:: Prompt ::
Which lines in the records below hold the word "leftarrow"? Copy each of them.

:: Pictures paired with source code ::
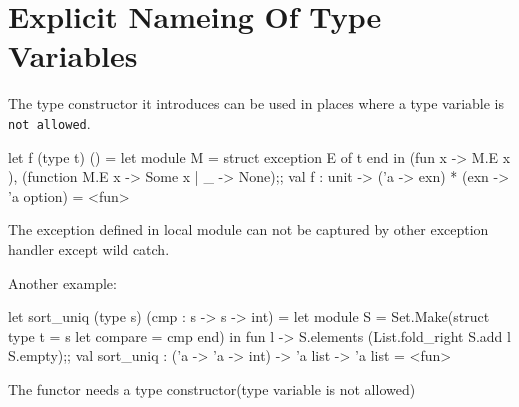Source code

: \section{Explicit Nameing Of Type Variables}
\label{sec:expl-name-type}

The type constructor it introduces can be used in places where a type
variable is \verb|not allowed|.

\begin{ocamlcode}
let f (type t) () = 
    let module M = struct exception E of t end in
    (fun x -> M.E x ), (function M.E x -> Some x | _ -> None);;
val f : unit -> ('a -> exn) * (exn -> 'a option) = <fun>  
\end{ocamlcode}

The exception defined in local module can not be captured by other
exception handler except wild catch.

Another example:
\begin{ocamlcode}
let sort_uniq (type s) (cmp : s -> s -> int) = 
    let module S = Set.Make(struct type t = s let compare = cmp end) in 
    fun l -> S.elements (List.fold_right S.add l S.empty);;
val sort_uniq : ('a -> 'a -> int) -> 'a list -> 'a list = <fun>  
\end{ocamlcode}
The functor needs a type constructor(type variable is not allowed)
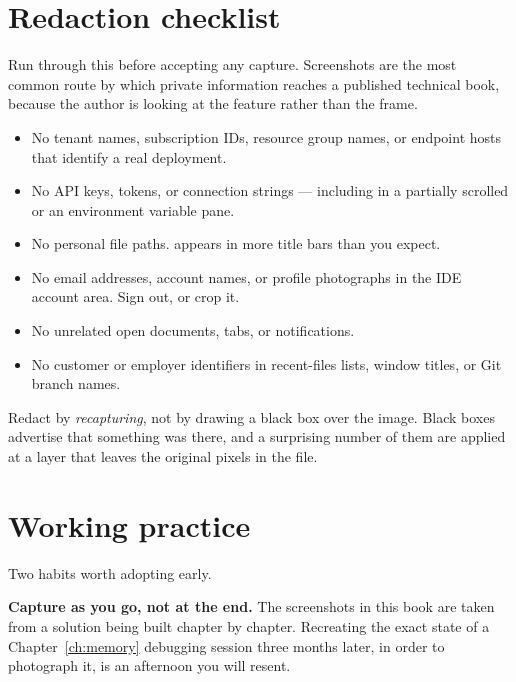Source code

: \section{Redaction checklist}

Run through this before accepting any capture. Screenshots are the most common
route by which private information reaches a published technical book, because
the author is looking at the feature rather than the frame.

\begin{itemize}[leftmargin=1.4em]
\item No tenant names, subscription IDs, resource group names, or endpoint hosts
      that identify a real deployment.
\item No API keys, tokens, or connection strings --- including in a partially
      scrolled  or an environment variable pane.
\item No personal file paths. 
      appears in more title bars than you expect.
\item No email addresses, account names, or profile photographs in the IDE
      account area. Sign out, or crop it.
\item No unrelated open documents, tabs, or notifications.
\item No customer or employer identifiers in recent-files lists, window titles,
      or Git branch names.
\end{itemize}

\begin{warning}
Redact by \emph{recapturing}, not by drawing a black box over the image. Black
boxes advertise that something was there, and a surprising number of them are
applied at a layer that leaves the original pixels in the file.
\end{warning}

\section{Working practice}

Two habits worth adopting early.

\textbf{Capture as you go, not at the end.} The screenshots in this book are
taken from a solution being built chapter by chapter. Recreating the exact state
of a Chapter~\ref{ch:memory} debugging session three months later, in order to
photograph it, is an afternoon you will resent.

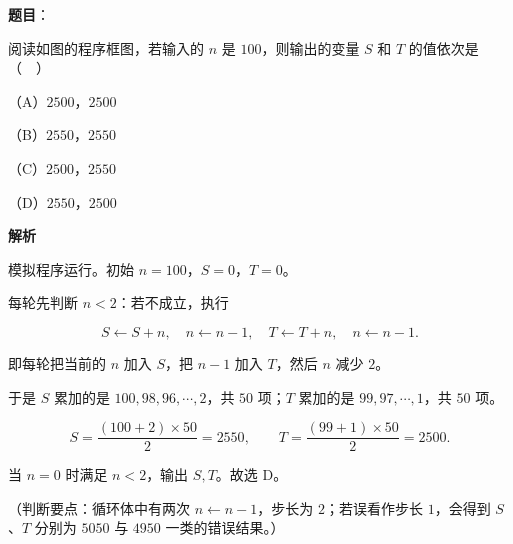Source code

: \begin{answer}

\textbf{题目}：

阅读如图的程序框图，若输入的 $n$ 是 $100$，则输出的变量 $S$ 和 $T$ 的值依次是（　）
\nopagebreak[4]
\begin{center}\end{center}
\nopagebreak[4]
（A）$2500$，$2500$

（B）$2550$，$2550$

（C）$2500$，$2550$

（D）$2550$，$2500$

\textbf{解析}

模拟程序运行。初始 $n=100$，$S=0$，$T=0$。

每轮先判断 $n<2$：若不成立，执行

\nopagebreak[4]
\[S\leftarrow S+n,\quad n\leftarrow n-1,\quad T\leftarrow T+n,\quad n\leftarrow n-1.\]

即每轮把当前的 $n$ 加入 $S$，把 $n-1$ 加入 $T$，然后 $n$ 减少 $2$。

于是 $S$ 累加的是 $100,98,96,\cdots,2$，共 $50$ 项；$T$ 累加的是 $99,97,\cdots,1$，共 $50$ 项。

\nopagebreak[4]
\[S=\frac{(100+2)\times50}{2}=2550,\qquad T=\frac{(99+1)\times50}{2}=2500.\]

当 $n=0$ 时满足 $n<2$，输出 $S,T$。故选 D。

（判断要点：循环体中有两次 $n\leftarrow n-1$，步长为 $2$；若误看作步长 $1$，会得到 $S$、$T$ 分别为 $5050$ 与 $4950$ 一类的错误结果。）


\end{answer}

:: Task solution ::
\[S\leftarrow S+n,\quad n\leftarrow n-1,\quad T\leftarrow T+n,\quad n\leftarrow n-1.\]
（判断要点：循环体中有两次 $n\leftarrow n-1$，步长为 $2$；若误看作步长 $1$，会得到 $S$、$T$ 分别为 $5050$ 与 $4950$ 一类的错误结果。）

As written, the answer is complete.